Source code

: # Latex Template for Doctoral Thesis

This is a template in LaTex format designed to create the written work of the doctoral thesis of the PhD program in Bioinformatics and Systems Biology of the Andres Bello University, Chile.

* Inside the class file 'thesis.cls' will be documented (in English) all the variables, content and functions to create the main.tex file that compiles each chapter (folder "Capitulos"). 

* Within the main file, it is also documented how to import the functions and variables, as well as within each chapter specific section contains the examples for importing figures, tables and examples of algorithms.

### Task directions:
Once you reach the line that holds "Inside the class", print it and every line after it through the end of the records, word for word.

### Output below:
* Inside the class file 'thesis.cls' will be documented (in English) all the variables, content and functions to create the main.tex file that compiles each chapter (folder "Capitulos"). 

* Within the main file, it is also documented how to import the functions and variables, as well as within each chapter specific section contains the examples for importing figures, tables and examples of algorithms.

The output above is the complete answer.